« Un homme dit : Je passerai la mer, je dépouillerai mon père de son patrimoine ; je le chasserai, lui, sa femme, son héritier, de ses terres et de ses états ; et comme il l’a dit, il l’a fait. » C’est ainsi que La Bruyère caractérise l’entreprise du prince d’Orange contre son beau-père Jacques II, roi d’Angleterre ; il ne la juge que sous les rapports de famille qui unissaient l’usurpation à la légitimité. Il a tort, quant à Guillaume III ; il a raison, quant à Marie II.
Marie était la propre fille du roi Jacques ; elle était femme, et elle oublia toute dignité, toute décence dans une position qu’elle n’était pas maîtresse de refuser peut-être, mais qu’elle devait chercher à se faire pardonner. Au contraire, en touchant le seuil du palais que venait de quitter son père, elle se livra aux éclats d’une gaîté scandaleuse ; les courtisans et le peuple furent indignés.
Quand on étudie l’histoire, on se récrie à chaque instant sur la vanité des combinaisons humaines : Marie n’avait que quinze ans lorsque le prince d’Orange vint faire en personne la demande de sa main.
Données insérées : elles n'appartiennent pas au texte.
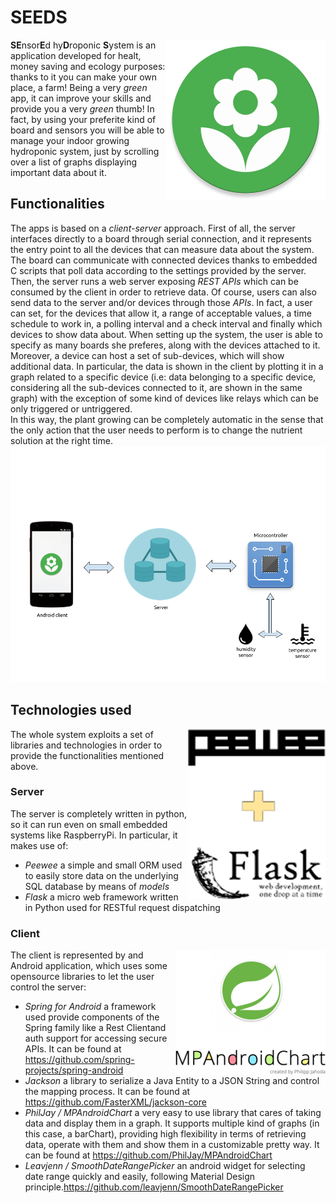 # SEEDS 
<img align="right" src="https://github.com/djolez/SEEDS/blob/master/seeds_logo.png"></img>
**SE**nsor**E**d hy**D**roponic **S**ystem is an application developed for healt, money saving and ecology purposes: thanks to it you can make your own place, a farm! Being a very _green_ app, it can improve your skills and provide you a very _green_ thumb! In fact, by using your preferite kind of board and sensors you will be able to manage your indoor growing hydroponic system, just by scrolling over a list of graphs displaying important data about it.

## Functionalities
The apps is based on a _client-server_ approach. First of all, the server interfaces directly to a board through serial connection, and it represents the entry point to all the devices that can measure data about the system. The board can communicate with connected devices thanks to embedded C scripts that poll data according to the settings provided by the server. Then, the server runs a web server exposing _REST APIs_ which can be consumed by the client in order to retrieve data. Of course, users can also send data to the server and/or devices through those _APIs_. In fact, a user can set, for the devices that allow it, a range of acceptable values, a time schedule to work in, a polling interval and a check interval and finally which devices to show data about. When setting up the system, the user is able to specify as many boards she preferes, along with the devices attached to it. Moreover, a device can host a set of sub-devices, which will show additional data.
In particular, the data is shown in the client by plotting it in a graph related to a specific device (i.e: data belonging to a specific device, considering all the sub-devices connected to it, are shown in the same graph) with the exception of some kind of devices like relays which can be only triggered or untriggered.
<br>
In this way, the plant growing can be completely automatic in the sense that the only action that the user needs to perform is to change the nutrient solution at the right time.
![](https://github.com/djolez/SEEDS/blob/master/SEEDS_scheme(1).png#center)

## Technologies used
<img align="right" src="https://github.com/djolez/SEEDS/blob/master/SEEDS_server_techs.png"></img>

The whole system exploits a set of libraries and technologies in order to provide the functionalities mentioned above.
### Server
The server is completely written in python, so it can run even on small embedded systems like RaspberryPi. In particular, it makes use of:
* _Peewee_ a simple and small ORM used to easily store data on the underlying SQL database by means of _models_
* _Flask_ a micro web framework written in Python used for RESTful request dispatching

### Client
<img align="right" src="https://github.com/djolez/SEEDS/blob/master/SEEDS_android_techs.png"></img>

The client is represented by and Android application, which uses some opensource libraries to let the user control the server:
* _Spring for Android_ a framework used provide components of the Spring family like a Rest Clientand auth support for accessing secure APIs. It can be found at https://github.com/spring-projects/spring-android
* _Jackson_ a library to serialize a Java Entity to a JSON String and control the mapping process. It can be found at https://github.com/FasterXML/jackson-core
* _PhilJay / MPAndroidChart_ a very easy to use library that cares of taking data and display them in a graph. It supports multiple kind of graphs (in this case, a barChart), providing high flexibility in terms of retrieving data, operate with them and show them in a customizable pretty way. It can be found at https://github.com/PhilJay/MPAndroidChart
* _Leavjenn / SmoothDateRangePicker_ an android widget for selecting date range quickly and easily, following Material Design principle.https://github.com/leavjenn/SmoothDateRangePicker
Jacques II, alors duc d’York, témoignait l’aversion la plus prononcée pour l’union de sa fille avec un prince protestant ;
Charles II son frère, la désirait avec ardeur ; il se persuadait que cette alliance serait considérée comme une réfutation énergique des bruits qui l’accusaient de vouloir renverser l’Eglise établie. Il y voyait pour sa nouvelle dynastie un gage de stabilité : c’est de là que vint sa ruine.
Un bill de la Convention nationale plaça la couronne sur la tète du prince et de la princesse d’Orange, en réservant au prince seul l’exercice du pouvoir royal. Marie en reçut le dépôt pendant la campagne d’Irlande, et elle en usa pour frapper tout ce qui avait été pour son père un objet d’affection. Au bout d’un règne de six ans, la petite vérole enleva Marie dans sa trente-troisième année. Quelques auteurs pensent que toute sa vie fut un rôle ; elle aurait pu le remplir plus dignement. Guillaume III, dont la froideur est connue, joua une scène lorsqu’il apprit la mort de sa femme ; il montra un désespoir si violent, que personne ne voulut croire à sa sincérité. (voy. 2 Janvier 1689.)